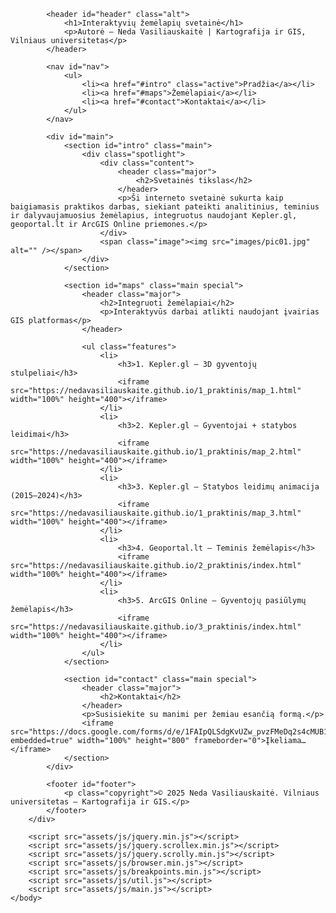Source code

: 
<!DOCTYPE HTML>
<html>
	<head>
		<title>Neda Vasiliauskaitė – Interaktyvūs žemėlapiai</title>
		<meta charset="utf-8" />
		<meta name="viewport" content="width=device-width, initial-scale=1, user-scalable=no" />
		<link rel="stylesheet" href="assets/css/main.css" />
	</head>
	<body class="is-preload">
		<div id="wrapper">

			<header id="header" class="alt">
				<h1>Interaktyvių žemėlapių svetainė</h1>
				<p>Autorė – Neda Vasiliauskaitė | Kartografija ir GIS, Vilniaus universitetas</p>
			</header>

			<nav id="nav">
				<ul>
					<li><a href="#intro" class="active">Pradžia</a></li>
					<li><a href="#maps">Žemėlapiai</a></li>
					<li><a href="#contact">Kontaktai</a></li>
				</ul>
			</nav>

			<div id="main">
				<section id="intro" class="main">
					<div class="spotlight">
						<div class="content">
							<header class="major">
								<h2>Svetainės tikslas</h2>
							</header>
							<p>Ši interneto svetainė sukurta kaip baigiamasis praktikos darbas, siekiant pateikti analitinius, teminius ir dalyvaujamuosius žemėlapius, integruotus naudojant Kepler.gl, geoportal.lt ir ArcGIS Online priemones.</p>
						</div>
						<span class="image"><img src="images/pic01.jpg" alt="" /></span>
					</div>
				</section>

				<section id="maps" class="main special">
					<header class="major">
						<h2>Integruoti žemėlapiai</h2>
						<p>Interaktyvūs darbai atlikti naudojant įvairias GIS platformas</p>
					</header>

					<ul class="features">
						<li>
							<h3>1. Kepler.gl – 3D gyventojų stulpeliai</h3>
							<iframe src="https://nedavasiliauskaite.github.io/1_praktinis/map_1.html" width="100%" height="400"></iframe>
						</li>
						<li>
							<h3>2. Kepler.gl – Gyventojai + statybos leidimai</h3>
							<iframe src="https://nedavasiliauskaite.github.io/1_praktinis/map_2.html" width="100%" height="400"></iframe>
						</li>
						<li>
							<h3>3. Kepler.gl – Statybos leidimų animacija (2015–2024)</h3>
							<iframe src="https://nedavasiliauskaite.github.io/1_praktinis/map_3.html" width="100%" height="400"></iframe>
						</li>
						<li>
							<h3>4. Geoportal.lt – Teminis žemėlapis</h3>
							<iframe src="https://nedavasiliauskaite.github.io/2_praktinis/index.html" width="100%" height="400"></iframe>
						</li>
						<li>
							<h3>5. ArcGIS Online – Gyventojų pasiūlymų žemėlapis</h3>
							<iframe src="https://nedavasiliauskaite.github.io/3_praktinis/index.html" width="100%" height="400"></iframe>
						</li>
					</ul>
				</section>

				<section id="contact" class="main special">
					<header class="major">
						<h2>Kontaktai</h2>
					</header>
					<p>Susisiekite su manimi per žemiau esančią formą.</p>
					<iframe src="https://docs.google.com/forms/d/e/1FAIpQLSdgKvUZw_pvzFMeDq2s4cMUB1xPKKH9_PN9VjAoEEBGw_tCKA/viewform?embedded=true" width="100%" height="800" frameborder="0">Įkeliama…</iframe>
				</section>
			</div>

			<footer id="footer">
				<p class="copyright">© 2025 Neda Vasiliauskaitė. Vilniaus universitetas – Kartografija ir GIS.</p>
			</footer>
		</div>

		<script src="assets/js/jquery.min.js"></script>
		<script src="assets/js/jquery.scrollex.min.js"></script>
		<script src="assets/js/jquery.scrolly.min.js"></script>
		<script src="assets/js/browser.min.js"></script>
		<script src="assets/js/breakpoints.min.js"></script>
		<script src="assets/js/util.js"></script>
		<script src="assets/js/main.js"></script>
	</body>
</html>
...
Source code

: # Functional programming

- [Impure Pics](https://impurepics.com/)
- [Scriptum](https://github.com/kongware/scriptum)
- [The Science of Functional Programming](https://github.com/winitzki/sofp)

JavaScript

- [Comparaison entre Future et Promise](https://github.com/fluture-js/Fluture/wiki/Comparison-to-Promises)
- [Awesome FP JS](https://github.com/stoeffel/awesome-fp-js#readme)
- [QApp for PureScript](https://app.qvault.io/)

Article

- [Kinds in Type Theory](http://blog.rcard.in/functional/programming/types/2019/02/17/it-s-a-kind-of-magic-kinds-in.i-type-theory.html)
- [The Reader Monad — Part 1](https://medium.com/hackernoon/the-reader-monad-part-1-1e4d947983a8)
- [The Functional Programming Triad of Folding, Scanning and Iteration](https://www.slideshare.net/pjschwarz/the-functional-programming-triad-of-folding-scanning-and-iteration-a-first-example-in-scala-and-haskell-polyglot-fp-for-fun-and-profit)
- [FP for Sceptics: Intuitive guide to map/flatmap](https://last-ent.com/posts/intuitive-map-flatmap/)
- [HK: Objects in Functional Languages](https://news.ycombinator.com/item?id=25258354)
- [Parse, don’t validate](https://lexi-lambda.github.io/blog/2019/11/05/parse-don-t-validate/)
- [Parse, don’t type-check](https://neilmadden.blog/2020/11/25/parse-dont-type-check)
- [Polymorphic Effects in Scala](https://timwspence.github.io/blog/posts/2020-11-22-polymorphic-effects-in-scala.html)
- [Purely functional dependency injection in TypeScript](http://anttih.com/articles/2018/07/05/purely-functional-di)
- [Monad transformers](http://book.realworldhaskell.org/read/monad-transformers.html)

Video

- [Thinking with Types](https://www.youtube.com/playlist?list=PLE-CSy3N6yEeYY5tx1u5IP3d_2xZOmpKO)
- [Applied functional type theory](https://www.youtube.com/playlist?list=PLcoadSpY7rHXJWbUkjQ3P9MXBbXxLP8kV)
---
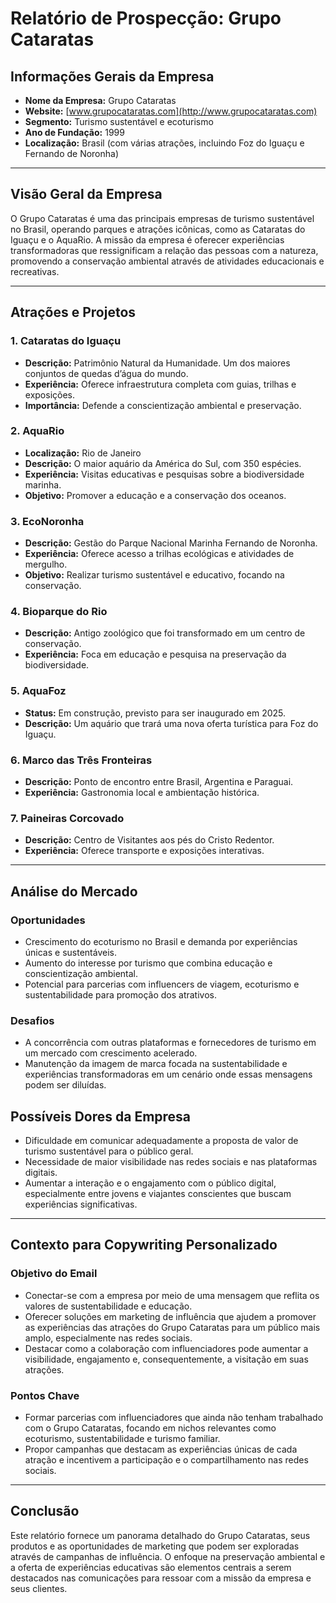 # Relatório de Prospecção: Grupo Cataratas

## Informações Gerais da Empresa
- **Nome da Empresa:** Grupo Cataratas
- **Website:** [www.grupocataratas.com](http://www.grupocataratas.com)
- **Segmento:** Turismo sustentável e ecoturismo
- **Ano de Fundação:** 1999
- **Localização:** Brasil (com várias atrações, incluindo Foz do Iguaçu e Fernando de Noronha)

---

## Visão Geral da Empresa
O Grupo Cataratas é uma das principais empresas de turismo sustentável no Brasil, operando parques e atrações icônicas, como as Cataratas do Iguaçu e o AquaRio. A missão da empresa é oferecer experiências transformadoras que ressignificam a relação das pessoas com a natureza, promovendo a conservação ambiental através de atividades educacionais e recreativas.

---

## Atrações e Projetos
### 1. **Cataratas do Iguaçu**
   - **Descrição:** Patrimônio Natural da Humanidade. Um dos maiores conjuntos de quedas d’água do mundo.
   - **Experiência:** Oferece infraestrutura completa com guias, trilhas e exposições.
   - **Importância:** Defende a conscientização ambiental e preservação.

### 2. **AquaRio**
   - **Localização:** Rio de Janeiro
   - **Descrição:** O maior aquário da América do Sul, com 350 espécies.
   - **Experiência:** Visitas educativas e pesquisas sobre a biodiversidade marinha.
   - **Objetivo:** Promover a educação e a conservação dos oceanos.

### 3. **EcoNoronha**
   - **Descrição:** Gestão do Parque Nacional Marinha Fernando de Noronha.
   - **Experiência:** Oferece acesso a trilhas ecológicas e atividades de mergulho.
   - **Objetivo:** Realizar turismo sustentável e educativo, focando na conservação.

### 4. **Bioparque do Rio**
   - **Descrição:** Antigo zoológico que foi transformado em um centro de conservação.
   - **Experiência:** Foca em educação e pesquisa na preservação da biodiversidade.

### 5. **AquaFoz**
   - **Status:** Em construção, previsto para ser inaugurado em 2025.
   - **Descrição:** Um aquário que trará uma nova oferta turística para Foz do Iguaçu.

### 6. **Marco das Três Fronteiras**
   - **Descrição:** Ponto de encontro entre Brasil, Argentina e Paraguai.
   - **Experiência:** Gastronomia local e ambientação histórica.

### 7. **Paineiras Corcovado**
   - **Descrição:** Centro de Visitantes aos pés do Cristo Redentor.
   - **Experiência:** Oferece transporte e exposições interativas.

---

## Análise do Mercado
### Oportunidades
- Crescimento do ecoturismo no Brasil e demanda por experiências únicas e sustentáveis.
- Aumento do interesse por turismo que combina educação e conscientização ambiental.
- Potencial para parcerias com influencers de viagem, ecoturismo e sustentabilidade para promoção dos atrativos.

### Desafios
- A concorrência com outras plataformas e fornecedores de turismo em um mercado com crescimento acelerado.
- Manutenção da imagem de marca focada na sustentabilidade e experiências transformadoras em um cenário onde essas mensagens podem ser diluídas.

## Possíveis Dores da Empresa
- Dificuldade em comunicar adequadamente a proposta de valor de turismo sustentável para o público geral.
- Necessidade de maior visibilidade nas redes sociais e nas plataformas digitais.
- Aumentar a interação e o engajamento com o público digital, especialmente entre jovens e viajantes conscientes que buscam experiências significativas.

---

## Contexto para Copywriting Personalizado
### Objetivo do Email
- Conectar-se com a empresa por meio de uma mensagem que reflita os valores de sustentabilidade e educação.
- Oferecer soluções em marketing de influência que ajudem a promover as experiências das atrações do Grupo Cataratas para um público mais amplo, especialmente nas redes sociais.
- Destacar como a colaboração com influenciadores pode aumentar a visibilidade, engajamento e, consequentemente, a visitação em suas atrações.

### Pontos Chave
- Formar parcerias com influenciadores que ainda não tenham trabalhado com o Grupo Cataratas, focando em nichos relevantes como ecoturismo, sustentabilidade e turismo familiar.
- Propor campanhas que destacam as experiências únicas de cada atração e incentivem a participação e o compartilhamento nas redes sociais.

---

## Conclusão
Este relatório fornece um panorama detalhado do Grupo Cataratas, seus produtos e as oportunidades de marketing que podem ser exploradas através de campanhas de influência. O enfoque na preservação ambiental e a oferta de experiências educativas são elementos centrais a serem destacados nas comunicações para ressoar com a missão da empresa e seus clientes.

Exercise aim -> In the data above, find the line with "- Necessidade de" and the line with "### Objetivo do Email". Retype both, plus every line between them, exactly.

Solution to this exercise ->
- Necessidade de maior visibilidade nas redes sociais e nas plataformas digitais.
- Aumentar a interação e o engajamento com o público digital, especialmente entre jovens e viajantes conscientes que buscam experiências significativas.

---

## Contexto para Copywriting Personalizado
### Objetivo do Email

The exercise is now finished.